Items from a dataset
◇ ◇ ◇ ◇ ◇ ◇ ◇

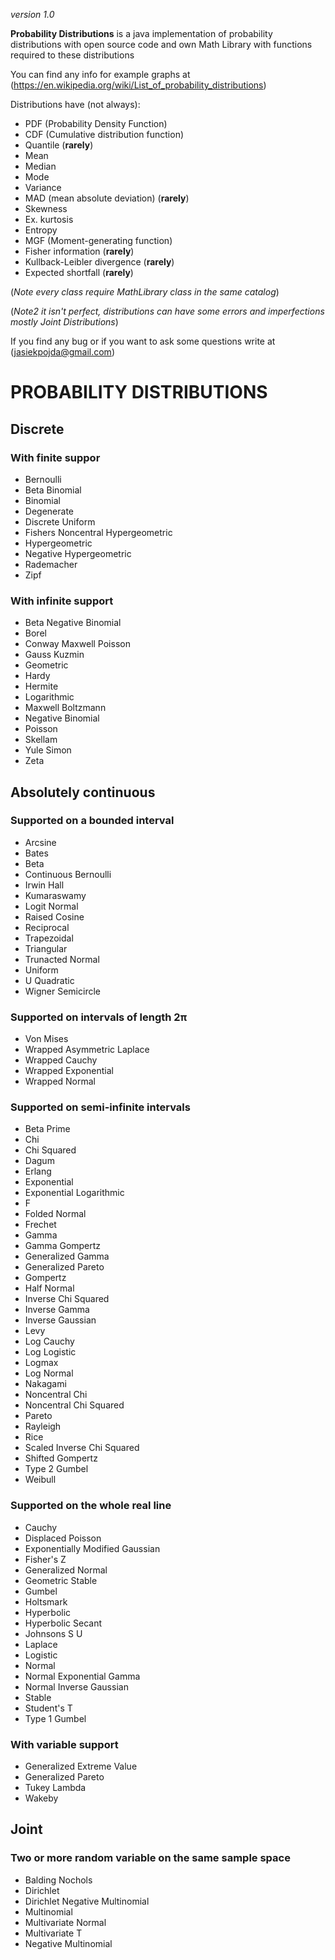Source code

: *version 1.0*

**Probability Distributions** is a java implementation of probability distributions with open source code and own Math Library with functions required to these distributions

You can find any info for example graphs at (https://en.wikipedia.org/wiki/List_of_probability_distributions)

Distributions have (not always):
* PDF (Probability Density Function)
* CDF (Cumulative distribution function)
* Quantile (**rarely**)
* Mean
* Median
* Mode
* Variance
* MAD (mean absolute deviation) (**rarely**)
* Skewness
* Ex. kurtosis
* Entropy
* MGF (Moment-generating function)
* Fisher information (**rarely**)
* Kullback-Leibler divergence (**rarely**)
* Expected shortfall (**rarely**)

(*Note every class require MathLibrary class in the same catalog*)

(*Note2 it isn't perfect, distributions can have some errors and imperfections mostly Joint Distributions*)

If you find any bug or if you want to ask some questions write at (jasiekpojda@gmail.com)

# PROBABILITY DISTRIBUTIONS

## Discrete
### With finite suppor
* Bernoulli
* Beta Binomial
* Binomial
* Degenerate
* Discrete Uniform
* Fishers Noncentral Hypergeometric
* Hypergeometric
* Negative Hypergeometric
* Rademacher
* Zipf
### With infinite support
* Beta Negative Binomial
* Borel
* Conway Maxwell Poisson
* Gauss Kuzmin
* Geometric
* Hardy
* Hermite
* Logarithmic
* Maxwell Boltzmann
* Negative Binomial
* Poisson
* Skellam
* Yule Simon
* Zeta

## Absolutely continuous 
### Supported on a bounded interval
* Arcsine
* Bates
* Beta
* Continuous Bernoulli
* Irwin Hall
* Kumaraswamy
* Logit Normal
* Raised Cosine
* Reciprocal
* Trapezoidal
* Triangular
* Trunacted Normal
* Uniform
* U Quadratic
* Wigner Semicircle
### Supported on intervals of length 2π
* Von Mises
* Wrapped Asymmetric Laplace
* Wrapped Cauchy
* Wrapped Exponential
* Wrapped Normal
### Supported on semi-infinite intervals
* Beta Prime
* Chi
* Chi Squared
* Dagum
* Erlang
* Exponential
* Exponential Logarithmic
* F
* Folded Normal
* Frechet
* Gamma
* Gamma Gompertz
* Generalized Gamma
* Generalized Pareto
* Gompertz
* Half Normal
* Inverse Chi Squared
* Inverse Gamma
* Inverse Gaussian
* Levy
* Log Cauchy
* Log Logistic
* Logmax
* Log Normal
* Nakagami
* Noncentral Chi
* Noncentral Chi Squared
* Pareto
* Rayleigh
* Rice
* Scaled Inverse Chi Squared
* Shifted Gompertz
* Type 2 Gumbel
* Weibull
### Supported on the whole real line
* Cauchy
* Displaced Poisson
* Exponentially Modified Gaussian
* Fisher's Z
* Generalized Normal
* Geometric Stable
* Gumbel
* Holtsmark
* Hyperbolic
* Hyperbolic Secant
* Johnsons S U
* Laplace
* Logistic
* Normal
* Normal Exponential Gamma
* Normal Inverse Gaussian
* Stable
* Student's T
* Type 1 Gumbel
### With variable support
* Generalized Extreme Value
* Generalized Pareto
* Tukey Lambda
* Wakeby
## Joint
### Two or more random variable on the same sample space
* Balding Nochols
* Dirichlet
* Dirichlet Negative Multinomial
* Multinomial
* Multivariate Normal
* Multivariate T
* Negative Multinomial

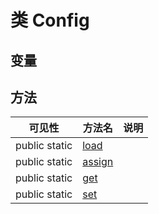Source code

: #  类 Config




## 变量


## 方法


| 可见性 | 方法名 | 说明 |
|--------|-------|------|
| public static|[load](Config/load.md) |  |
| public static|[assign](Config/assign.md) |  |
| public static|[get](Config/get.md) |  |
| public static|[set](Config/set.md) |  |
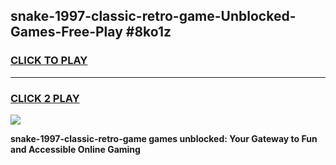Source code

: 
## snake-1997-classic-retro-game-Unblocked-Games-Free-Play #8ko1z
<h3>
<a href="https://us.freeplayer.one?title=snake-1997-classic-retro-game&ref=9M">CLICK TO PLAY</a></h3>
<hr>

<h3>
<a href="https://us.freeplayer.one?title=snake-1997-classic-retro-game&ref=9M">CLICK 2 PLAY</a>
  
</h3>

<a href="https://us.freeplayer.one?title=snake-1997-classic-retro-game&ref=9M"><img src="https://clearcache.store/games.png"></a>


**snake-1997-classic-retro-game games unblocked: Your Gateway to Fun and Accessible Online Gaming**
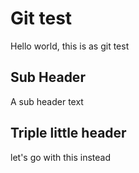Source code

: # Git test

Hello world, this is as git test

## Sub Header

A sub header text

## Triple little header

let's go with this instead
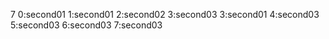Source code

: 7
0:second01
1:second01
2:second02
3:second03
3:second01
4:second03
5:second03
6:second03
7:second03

◇ ◇ ◇ ◇ ◇ ◇ ◇

Task directions:
Work out, please, how many lines above contain "Config"; answer only with the number.

Problem solution:
5